When people are skilled at adopting free traits, it can be hard to believe
that they’re acting out of character. Professor Little’s students are usually
incredulous when he claims to be an introvert. But Little is far from
unique; many people, especially those in leadership roles, engage in a
certain level of pretend-extroversion. Consider, for example, my friend
Alex, the socially adept head of a financial services company, who
agreed to give a candid interview on the condition of sealed-in-blood
anonymity.
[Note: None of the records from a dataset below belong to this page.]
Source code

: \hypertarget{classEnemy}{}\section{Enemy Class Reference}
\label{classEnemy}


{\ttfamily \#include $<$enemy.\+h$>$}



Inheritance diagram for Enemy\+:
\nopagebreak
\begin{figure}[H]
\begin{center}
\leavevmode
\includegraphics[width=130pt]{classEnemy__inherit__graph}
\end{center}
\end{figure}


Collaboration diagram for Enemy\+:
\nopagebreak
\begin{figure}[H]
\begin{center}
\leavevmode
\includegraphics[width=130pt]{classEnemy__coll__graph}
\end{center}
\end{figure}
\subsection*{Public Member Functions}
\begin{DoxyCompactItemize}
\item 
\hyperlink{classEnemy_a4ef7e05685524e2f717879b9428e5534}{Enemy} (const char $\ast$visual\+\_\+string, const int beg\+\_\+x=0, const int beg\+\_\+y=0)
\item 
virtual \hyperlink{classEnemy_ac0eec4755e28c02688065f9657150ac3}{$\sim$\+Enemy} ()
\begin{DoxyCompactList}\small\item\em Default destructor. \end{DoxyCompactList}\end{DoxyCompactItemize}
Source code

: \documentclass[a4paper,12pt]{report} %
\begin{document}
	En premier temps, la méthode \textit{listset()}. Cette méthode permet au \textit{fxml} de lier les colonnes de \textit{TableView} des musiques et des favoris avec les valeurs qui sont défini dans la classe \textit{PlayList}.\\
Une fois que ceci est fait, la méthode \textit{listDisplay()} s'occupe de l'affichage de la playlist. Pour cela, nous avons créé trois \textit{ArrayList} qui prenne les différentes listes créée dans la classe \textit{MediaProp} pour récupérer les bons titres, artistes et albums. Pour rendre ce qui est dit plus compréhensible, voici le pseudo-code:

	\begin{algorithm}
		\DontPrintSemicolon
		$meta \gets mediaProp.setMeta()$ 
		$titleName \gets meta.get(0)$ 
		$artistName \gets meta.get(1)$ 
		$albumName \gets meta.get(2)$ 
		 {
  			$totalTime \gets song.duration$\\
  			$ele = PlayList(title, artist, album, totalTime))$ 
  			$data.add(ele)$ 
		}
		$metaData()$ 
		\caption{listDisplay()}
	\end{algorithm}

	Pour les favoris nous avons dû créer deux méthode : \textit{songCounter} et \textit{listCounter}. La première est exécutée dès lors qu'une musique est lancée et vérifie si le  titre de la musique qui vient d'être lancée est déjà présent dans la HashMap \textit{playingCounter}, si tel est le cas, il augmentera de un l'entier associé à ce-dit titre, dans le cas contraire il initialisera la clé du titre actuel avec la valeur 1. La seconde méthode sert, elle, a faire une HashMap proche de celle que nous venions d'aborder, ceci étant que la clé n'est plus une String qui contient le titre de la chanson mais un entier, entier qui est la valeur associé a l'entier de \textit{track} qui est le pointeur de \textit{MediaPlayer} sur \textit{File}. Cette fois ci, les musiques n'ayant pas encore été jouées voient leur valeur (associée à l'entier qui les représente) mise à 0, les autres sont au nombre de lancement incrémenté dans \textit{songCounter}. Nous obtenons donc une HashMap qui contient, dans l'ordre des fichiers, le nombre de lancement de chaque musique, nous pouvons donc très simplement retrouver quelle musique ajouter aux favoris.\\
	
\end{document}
Alex told me that pretend-extroversion was something he
taught himself in the seventh grade, when he decided that other kids
were taking advantage of him.
“I was the nicest person you’d ever want to know,” Alex recalls, “but
the world wasn’t that way. The problem was that if you were just a nice
person, you’d get crushed. I refused to live a life where people could do
that stuff to me. I was like, OK, what’s the policy prescription here? And
there really was only one. I needed to have every person in my pocket. If
I wanted to be a nice person, I needed to run the school.”
But how to get from A to B? “I studied social dynamics, I guarantee
more than anyone you’ve ever met,” Alex told me. He observed the way
people talked, the way they walked—especially male dominance poses.
He adjusted his own persona, which allowed him to go on being a
fundamentally shy, sweet kid, but without being taken advantage of.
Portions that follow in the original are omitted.